Scientist, lover, gambler, unwed mother — the 1700s French intellectual Émilie du Châtelet was all these and more.
But even so great a thinker might have trouble recognizing herself in Kaija Saariaho’s bland one-woman opera, which premiered Thursday at the Lincoln Center Festival.
“Émilie” depicts a sleepless night toward the end of the scientist’s life. Soon to go into labor, she hurries to complete her translation of an Isaac Newton treatise, and worries about dying in childbirth.
What’s lacking both in drama and music is any sense of Émilie’s joie de vivre or passion for science. Amin Maalouf’s libretto presents her as a Mensa-level Debbie Downer.
The music by Saariaho, Carnegie Hall’s 2011-2012 composer-in-residence, features shimmering clouds of dissonant chords stitched together with harpsichord arpeggios suggesting the 18th-century setting.
Exotic percussion like the marimba adds color, but the emotional range is narrow: It sounds the same whether Émilie is lecturing on gravitational theory or addressing her unborn child.
Unlike many contemporary composers, though, Saariaho writes handsomely for the voice. The long solo role sits poised in soprano Elizabeth Futral’s warm midrange, rising to ringing high notes as she delights in Newton’s equations.
The busy 48-year-old diva — who’s alternating between this and “The Music Man” up at Glimmerglass — boasts clear and fluent French, and looks like the glamorous toast of the French aristocracy Émilie was.
What she doesn’t look is pregnant. While the plot revolves around Émilie’s isolation — expectant women of that era were forbidden to appear in public — Futral flaunts a trim waist many a Violetta would envy.
That’s hardly the only misstep in Marianne Weems’ production.
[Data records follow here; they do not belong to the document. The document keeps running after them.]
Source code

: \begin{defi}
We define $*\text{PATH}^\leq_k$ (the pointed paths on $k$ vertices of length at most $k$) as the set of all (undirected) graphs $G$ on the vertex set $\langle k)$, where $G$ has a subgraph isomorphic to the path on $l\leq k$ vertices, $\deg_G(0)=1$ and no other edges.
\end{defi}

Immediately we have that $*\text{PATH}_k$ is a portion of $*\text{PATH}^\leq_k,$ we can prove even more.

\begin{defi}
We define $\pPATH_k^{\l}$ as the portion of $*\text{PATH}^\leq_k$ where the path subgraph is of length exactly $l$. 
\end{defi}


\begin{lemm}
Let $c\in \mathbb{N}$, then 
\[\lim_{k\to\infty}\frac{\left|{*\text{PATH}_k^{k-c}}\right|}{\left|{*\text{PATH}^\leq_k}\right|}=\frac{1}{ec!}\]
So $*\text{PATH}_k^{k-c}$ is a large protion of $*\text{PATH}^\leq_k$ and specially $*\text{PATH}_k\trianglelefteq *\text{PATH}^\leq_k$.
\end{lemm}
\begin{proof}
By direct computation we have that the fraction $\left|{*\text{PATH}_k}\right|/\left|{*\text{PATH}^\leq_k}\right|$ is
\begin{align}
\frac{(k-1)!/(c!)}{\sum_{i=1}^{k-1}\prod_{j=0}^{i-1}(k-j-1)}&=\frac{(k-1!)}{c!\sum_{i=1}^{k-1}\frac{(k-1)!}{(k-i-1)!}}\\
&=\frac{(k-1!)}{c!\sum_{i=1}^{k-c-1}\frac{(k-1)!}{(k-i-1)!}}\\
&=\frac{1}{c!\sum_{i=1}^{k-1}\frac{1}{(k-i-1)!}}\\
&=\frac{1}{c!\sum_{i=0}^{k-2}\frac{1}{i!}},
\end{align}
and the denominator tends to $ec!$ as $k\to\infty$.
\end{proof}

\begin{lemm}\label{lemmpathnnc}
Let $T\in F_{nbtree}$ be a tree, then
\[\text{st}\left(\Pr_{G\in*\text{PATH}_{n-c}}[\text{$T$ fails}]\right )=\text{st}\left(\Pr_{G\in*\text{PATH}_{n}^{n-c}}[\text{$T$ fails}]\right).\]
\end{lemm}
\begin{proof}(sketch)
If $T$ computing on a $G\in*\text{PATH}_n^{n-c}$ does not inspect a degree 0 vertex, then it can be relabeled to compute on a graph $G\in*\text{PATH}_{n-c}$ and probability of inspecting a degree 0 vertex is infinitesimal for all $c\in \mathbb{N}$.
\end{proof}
Attempting to jazz up the static story, she cluttered the stage with translucent screens for film projections of stars, math formulas and smiling babies.
With Futral stranded most of the night upstage of one screen or another, the show looks like something glimpsed through a flapping window curtain.
The real Émilie’s life was exciting and vibrant, so it can’t be right for this opera to feel so distant and cold.